Emily wurde heiß, obwohl sie wusste, dass Noreen Tucker keine Ahnung von ihrem vergangenen Leben haben konnte, von ihren törichten Hoffnungen in eine Liebesaffäre, die sie in dem armseligen Bemühen, sie zu etwas Besonderem hochzustilisieren, als schicksalhafte Begegnung zweier füreinander bestimmter Menschen gesehen hatte, während sie in Wirklichkeit nicht mehr gewesen war als eine Folge heimlicher Treffen in anonymen Hotelbetten, nach denen sie sich noch einsamer gefühlt hatte als vorher.

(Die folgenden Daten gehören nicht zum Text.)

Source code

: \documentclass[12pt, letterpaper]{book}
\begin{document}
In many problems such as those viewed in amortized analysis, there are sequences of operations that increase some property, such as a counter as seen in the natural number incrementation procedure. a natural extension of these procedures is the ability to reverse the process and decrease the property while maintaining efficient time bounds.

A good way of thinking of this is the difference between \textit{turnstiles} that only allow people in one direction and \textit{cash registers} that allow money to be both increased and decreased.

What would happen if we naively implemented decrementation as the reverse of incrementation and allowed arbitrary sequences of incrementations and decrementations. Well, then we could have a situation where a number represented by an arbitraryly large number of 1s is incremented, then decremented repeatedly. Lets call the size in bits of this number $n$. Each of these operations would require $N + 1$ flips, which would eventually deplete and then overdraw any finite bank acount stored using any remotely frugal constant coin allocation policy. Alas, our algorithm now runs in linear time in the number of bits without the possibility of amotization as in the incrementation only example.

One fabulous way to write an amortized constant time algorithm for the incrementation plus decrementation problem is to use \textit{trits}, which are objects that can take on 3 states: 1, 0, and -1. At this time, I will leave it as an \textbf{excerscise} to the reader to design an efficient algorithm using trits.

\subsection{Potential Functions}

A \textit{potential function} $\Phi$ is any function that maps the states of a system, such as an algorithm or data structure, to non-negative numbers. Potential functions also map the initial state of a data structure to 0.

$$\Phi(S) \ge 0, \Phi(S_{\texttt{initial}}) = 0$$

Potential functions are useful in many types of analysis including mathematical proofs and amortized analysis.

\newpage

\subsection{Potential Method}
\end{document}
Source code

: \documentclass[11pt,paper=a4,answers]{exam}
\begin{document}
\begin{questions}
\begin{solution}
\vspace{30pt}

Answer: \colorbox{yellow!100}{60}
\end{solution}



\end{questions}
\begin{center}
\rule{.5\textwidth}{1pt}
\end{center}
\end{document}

Wie einigen anderen an diesem Tag zog ihr der Gedanke durch den Sinn, dass es ein Dienst an der Menschheit wäre, Noreen Tucker von der Erde zu fegen.

Vorn im Bus hatte sich Victoria Wilder-Scott fast die ganze Fahrt hindurch am Mikrofon über die Schönheiten von Abinger Manor ausgelassen. Sie schien zum Abschluss ihrer Erläuterungen zu kommen, als man von der Hauptstraße in eine von dicht belaubten Hecken gesäumte Auffahrt einbog.